--- Supplied records Enclosed Below ---

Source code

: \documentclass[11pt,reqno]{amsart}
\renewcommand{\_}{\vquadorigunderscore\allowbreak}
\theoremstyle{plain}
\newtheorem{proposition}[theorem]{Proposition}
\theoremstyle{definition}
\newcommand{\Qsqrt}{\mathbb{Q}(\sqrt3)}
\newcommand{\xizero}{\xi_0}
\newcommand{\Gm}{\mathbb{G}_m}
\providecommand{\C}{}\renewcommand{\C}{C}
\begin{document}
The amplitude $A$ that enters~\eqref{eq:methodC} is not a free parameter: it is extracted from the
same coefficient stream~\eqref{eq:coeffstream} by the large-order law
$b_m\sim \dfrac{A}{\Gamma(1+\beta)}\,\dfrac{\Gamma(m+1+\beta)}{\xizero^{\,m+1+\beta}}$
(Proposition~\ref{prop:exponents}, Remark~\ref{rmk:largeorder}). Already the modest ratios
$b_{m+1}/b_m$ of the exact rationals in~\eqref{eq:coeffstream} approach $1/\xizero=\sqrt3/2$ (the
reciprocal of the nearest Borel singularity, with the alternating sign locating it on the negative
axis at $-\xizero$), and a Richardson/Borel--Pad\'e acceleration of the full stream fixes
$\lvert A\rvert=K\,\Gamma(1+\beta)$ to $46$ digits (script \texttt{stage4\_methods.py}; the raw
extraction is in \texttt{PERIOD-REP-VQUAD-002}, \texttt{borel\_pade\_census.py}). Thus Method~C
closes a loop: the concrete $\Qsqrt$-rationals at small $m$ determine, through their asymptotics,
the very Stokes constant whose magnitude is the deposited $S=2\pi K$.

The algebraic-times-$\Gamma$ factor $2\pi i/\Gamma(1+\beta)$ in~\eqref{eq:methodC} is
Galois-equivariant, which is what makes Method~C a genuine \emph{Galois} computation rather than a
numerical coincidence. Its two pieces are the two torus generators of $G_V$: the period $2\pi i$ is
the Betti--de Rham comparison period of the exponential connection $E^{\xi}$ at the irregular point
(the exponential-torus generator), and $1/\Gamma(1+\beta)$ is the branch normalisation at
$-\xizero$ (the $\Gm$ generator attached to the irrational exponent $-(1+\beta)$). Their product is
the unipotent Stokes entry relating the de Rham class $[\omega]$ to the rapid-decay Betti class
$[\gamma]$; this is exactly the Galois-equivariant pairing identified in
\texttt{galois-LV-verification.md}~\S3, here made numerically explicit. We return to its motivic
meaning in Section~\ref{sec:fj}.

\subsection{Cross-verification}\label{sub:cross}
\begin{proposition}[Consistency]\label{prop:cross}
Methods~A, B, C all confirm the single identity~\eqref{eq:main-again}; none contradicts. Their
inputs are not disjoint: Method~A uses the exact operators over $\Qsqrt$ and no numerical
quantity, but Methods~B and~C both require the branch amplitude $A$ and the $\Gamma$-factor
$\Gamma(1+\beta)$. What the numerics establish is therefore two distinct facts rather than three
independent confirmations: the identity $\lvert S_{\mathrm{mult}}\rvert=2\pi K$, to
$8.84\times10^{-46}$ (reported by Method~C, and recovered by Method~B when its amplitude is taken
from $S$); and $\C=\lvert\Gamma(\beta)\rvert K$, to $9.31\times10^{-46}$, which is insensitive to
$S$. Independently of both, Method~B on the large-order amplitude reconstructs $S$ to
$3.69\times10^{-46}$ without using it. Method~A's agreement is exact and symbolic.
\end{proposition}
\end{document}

--- End of Enclosed Supplied records ---

## Activity
Word for word, reproduce the lines of the listing from the first one through the line containing "A\rvert=K\,\Gamma(1+\beta)$ to $46$", and no more.

## Task response
Source code

: \documentclass[11pt,reqno]{amsart}
\renewcommand{\_}{\vquadorigunderscore\allowbreak}
\theoremstyle{plain}
\newtheorem{proposition}[theorem]{Proposition}
\theoremstyle{definition}
\newcommand{\Qsqrt}{\mathbb{Q}(\sqrt3)}
\newcommand{\xizero}{\xi_0}
\newcommand{\Gm}{\mathbb{G}_m}
\providecommand{\C}{}\renewcommand{\C}{C}
\begin{document}
The amplitude $A$ that enters~\eqref{eq:methodC} is not a free parameter: it is extracted from the
same coefficient stream~\eqref{eq:coeffstream} by the large-order law
$b_m\sim \dfrac{A}{\Gamma(1+\beta)}\,\dfrac{\Gamma(m+1+\beta)}{\xizero^{\,m+1+\beta}}$
(Proposition~\ref{prop:exponents}, Remark~\ref{rmk:largeorder}). Already the modest ratios
$b_{m+1}/b_m$ of the exact rationals in~\eqref{eq:coeffstream} approach $1/\xizero=\sqrt3/2$ (the
reciprocal of the nearest Borel singularity, with the alternating sign locating it on the negative
axis at $-\xizero$), and a Richardson/Borel--Pad\'e acceleration of the full stream fixes
$\lvert A\rvert=K\,\Gamma(1+\beta)$ to $46$ digits (script \texttt{stage4\_methods.py}; the raw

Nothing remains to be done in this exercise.